[libcxx-commits] [libcxx] [libc++] Add tombstone traits and use them in optional (PR #98498)

Louis Dionne via libcxx-commits libcxx-commits at lists.llvm.org
Mon Dec 2 07:02:42 PST 2024


================
@@ -0,0 +1,288 @@
+//===----------------------------------------------------------------------===//
+//
+// Part of the LLVM Project, under the Apache License v2.0 with LLVM Exceptions.
+// See https://llvm.org/LICENSE.txt for license information.
+// SPDX-License-Identifier: Apache-2.0 WITH LLVM-exception
+//
+//===----------------------------------------------------------------------===//
+
+#ifndef _LIBCPP___TYPE_TRAITS_DISENGAGED_TRAITS_H
+#define _LIBCPP___TYPE_TRAITS_DISENGAGED_TRAITS_H
+
+#include <__assert>
+#include <__config>
+#include <__cstddef/size_t.h>
+#include <__memory/construct_at.h>
+#include <__type_traits/datasizeof.h>
+#include <__type_traits/enable_if.h>
+#include <__type_traits/is_constant_evaluated.h>
+#include <__type_traits/is_fundamental.h>
+#include <__type_traits/is_integral.h>
+#include <__type_traits/is_trivial.h>
+#include <__type_traits/is_trivially_destructible.h>
+#include <__type_traits/remove_cv.h>
+#include <__type_traits/void_t.h>
+#include <__utility/forward.h>
+#include <__utility/move.h>
+#include <__utility/piecewise_construct.h>
+#include <cstdint>
+
+#if !defined(_LIBCPP_HAS_NO_PRAGMA_SYSTEM_HEADER)

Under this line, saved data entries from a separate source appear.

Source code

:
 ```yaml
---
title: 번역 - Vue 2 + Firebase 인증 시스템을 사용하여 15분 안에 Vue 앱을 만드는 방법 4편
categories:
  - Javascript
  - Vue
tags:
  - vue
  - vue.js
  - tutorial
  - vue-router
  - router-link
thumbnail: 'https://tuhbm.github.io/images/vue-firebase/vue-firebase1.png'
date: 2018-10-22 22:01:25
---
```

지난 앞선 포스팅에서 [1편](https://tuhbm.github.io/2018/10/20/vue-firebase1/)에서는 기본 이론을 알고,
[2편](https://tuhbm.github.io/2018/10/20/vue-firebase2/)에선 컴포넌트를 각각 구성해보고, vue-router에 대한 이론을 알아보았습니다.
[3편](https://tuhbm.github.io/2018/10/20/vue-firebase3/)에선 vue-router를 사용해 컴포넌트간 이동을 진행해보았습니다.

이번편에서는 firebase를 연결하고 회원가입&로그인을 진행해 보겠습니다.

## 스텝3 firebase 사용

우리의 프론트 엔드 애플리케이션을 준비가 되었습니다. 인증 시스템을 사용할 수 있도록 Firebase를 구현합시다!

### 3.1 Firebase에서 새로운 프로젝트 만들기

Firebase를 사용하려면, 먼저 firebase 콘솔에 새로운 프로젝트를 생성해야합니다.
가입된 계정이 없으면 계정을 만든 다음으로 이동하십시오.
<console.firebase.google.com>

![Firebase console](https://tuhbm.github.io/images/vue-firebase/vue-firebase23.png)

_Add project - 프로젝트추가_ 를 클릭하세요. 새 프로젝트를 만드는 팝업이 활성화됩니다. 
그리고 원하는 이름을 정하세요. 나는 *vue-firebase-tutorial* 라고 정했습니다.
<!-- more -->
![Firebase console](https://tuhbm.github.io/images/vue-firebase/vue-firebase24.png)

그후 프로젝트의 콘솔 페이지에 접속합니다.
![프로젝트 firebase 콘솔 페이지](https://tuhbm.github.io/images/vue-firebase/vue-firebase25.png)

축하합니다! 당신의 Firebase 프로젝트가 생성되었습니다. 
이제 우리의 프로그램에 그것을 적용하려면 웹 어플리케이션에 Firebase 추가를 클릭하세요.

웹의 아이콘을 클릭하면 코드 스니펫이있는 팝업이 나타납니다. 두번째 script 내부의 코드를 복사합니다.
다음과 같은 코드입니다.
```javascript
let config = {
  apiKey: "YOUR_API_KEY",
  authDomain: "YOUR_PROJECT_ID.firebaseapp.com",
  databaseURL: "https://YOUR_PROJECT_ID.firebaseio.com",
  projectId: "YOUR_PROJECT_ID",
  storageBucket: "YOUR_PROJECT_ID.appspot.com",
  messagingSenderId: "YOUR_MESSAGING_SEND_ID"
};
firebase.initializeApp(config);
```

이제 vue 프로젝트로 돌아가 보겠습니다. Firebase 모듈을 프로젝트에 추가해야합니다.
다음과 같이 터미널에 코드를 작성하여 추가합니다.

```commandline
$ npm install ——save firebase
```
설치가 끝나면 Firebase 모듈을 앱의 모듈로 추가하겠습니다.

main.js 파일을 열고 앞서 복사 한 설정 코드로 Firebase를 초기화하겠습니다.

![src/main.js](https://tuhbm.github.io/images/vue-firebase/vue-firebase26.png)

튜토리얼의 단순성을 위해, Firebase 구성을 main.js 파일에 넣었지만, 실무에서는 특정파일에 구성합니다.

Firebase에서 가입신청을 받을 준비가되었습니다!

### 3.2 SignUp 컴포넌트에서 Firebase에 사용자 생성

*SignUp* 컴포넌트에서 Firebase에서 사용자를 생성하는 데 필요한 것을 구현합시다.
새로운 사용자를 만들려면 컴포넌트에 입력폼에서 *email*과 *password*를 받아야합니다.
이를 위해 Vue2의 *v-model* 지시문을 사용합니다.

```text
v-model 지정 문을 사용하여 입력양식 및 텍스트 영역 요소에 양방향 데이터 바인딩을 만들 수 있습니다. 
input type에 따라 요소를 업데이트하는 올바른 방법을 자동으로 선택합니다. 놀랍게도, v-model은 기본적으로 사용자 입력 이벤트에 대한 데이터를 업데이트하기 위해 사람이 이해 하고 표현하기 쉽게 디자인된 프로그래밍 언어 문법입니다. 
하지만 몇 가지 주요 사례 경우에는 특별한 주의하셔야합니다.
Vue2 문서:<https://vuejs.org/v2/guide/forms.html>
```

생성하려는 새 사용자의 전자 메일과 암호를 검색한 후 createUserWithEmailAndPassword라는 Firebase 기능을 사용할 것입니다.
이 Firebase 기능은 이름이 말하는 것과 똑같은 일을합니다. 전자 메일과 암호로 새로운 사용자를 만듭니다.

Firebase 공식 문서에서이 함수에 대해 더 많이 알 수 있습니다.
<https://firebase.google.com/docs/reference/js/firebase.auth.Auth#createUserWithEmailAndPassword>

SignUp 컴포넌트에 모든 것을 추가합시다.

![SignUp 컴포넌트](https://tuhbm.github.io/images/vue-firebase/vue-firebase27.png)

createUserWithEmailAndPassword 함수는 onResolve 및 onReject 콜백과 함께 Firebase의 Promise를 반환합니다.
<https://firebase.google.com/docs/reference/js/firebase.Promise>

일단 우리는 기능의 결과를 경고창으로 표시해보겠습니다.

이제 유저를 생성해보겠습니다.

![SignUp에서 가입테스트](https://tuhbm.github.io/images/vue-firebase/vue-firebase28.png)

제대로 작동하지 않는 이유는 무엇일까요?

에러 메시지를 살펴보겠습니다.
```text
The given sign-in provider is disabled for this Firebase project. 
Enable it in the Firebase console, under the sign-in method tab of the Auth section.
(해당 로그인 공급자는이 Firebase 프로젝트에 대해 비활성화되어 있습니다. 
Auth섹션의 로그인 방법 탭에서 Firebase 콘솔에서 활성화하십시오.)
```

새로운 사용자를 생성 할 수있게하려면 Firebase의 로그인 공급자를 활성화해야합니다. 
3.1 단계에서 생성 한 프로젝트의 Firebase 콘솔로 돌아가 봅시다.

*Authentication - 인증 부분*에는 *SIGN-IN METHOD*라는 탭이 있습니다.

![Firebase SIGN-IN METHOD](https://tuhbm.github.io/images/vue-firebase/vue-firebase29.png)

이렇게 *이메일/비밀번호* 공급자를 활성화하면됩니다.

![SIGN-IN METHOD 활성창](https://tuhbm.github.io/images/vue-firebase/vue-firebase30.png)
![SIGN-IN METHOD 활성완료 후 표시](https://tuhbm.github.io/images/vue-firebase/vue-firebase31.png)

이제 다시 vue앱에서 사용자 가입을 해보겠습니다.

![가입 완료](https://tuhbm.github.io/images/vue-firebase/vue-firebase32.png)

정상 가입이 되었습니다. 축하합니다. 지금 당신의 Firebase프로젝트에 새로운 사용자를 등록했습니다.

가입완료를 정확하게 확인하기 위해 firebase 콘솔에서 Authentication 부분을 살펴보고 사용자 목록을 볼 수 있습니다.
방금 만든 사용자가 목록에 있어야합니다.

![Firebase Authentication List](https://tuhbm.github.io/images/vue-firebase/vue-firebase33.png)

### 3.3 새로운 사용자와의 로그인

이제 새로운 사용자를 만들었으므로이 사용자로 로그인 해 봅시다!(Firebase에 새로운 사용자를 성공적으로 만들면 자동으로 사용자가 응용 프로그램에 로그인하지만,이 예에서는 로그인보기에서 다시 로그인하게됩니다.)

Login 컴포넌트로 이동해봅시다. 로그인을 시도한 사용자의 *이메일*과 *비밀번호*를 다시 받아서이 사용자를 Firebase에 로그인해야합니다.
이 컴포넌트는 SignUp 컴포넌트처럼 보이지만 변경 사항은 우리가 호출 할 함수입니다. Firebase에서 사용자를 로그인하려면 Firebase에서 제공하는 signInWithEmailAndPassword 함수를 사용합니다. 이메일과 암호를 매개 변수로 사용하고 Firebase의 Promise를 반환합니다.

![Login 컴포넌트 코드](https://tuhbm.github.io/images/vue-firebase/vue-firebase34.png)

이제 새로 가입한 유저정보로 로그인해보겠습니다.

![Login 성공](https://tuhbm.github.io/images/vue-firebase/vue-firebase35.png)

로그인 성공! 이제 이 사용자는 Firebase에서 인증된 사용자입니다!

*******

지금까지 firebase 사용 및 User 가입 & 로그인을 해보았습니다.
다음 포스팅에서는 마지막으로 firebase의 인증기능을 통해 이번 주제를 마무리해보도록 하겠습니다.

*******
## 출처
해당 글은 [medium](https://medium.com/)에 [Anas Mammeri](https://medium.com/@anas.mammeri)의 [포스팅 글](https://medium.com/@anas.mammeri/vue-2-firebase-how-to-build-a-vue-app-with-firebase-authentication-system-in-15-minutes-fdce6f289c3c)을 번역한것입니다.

+#  pragma GCC system_header
+#endif
+
+_LIBCPP_PUSH_MACROS
+#include <__undef_macros>
+
+_LIBCPP_BEGIN_NAMESPACE_STD
+
+template <class>
+struct __tombstone_traits;
+
+#if _LIBCPP_STD_VER >= 17
+
+// bools have always exactly one bit set. If there is more than one set it's disengaged.
+template <>
+struct __tombstone_traits<bool> {
+  static constexpr uint8_t __disengaged_value_    = 3;
+  static constexpr size_t __is_disengaged_offset_ = 0;
+};
+
+struct __tombstone_traits_assume_aligned_pointer {
+  static constexpr uint8_t __disengaged_value_ = 1;
+#  ifdef _LIBCPP_LITTLE_ENDIAN
+  static constexpr size_t __is_disengaged_offset_ = 0;
+#  else
+  static constexpr size_t __is_disengaged_offset_ = sizeof(void*) - 1;
+#  endif
+};
+
+// TODO: Look into
+// - filesystem::directory_iterator
+// - vector<T> with alignof(T) == 1
+// - string_view (basic_string_view<T> works with alignof(T) >= 2)
+
+// This is constrained on fundamental types because we might not always know the alignment of a user-defined type.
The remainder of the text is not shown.